Navideñas Rockettes

Aquilino José Mata's picture

Si hay tres emblemas de la Navidad en Manhattan, ellos son “El cascanueces”, interpretado por el New York City Ballet en el Lincoln Center; el gigantesco árbol navideño del Rockefeller Center y el “Radio City Christmas Spectacular”, el suntuoso musical que protagonizan las famosas Rockettes, esas bailarinas perfectamente sincronizadas que generan coreografías impresionantes.

Se trata de un show familiar de 90 minutos de duración, muy demandado por neoyorquinos y visitantes, toda una tradición anual del venerable Radio City Music Hall, un teatro de 6.015 butacas desde donde se tiene una completa visibilidad del escenario en cada una de ellas, no importa su ubicación.

La temporada se inicia el 15 de noviembre y finaliza el 2 de enero. La magia de las fiestas navideñas se refleja en este espectáculo, donde Santa Claus es el hilo conductor de las diferentes escenas, por donde pasan 150 personas, desde músicos y cantantes hasta las Rockettes, bailarinas de este noble recinto que son las auténticas protagonistas.

Desde su debut en 1933, más de 75 millones de personas han visto el “Christmas Spectacular”, show que evidentemente ha evolucionado con el tiempo, incorporando nuevos segmentos y no pocos efectos especiales, pero sin prescindir de sus dos escenas más icónicas: el Desfile de los soldados de madera, todo un derroche de cronométrica precisión coreográfica, en el cual las Rockettes se visten como soldaditos de juguete y caen unas sobre otras como fichas de dominó; y el Belén viviente, memorable fin de fiesta que no deja a nadie insatisfecho. En este último cuadro pasan por la imponente recreación del Nacimiento del Niño Jesús, desde auténticas ovejas y mulas, hasta caballos y los tradicionales camellos; todo ello, en medio de las frenéticas ovaciones de la audiencia.
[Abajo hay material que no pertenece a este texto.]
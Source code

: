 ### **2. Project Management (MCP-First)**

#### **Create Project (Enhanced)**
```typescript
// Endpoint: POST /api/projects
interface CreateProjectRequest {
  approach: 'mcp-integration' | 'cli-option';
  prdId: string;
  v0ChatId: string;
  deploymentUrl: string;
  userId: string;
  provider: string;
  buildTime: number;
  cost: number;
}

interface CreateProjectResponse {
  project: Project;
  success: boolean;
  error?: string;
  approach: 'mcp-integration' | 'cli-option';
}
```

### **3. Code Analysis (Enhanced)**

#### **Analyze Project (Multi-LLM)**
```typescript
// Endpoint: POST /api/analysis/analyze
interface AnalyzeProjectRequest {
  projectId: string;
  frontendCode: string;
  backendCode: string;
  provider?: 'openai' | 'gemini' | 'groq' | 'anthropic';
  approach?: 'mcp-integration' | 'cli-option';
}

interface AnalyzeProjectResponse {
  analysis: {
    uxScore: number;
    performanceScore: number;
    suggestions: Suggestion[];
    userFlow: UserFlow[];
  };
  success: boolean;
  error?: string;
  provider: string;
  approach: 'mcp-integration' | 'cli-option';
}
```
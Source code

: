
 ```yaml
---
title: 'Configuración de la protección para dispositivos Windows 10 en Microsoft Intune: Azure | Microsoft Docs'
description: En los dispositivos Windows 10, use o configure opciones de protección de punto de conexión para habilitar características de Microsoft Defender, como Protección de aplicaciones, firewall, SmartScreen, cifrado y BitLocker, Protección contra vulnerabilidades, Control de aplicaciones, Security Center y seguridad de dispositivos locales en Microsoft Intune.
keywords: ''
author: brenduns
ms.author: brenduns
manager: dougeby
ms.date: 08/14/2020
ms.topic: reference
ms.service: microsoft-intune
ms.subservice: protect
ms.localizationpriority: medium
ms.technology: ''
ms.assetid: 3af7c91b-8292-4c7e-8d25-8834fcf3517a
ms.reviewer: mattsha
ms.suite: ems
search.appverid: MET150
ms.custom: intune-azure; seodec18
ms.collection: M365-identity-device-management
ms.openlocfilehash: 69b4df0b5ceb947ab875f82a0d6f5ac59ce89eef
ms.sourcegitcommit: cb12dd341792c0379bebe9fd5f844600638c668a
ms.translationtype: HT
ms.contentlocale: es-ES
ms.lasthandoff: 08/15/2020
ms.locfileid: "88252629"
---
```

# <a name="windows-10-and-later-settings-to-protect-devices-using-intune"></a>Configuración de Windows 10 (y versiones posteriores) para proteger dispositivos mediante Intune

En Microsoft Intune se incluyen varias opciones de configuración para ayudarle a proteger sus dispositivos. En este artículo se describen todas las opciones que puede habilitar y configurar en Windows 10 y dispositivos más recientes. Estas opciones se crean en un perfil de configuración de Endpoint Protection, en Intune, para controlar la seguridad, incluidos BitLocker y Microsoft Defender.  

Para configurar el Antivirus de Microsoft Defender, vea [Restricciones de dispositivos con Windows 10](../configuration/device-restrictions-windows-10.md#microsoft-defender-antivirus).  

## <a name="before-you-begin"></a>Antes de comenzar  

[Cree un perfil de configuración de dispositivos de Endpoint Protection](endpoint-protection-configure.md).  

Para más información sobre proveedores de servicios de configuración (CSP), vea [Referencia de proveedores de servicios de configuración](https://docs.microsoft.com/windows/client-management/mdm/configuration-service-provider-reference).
Como en la mayoría de historias sobre la Navidad, el argumento que da pie a este musical es el esfuerzo de Santa Claus por convencer a un niño del poder mágico de esta celebración. A partir de ahí empieza un viaje hacia el Polo Norte que hará que el público vea la nieve caer sobre el escenario y hasta al trineo de Santa Claus pasar por encima de sus cabezas, entre otros de los momentos más recordados.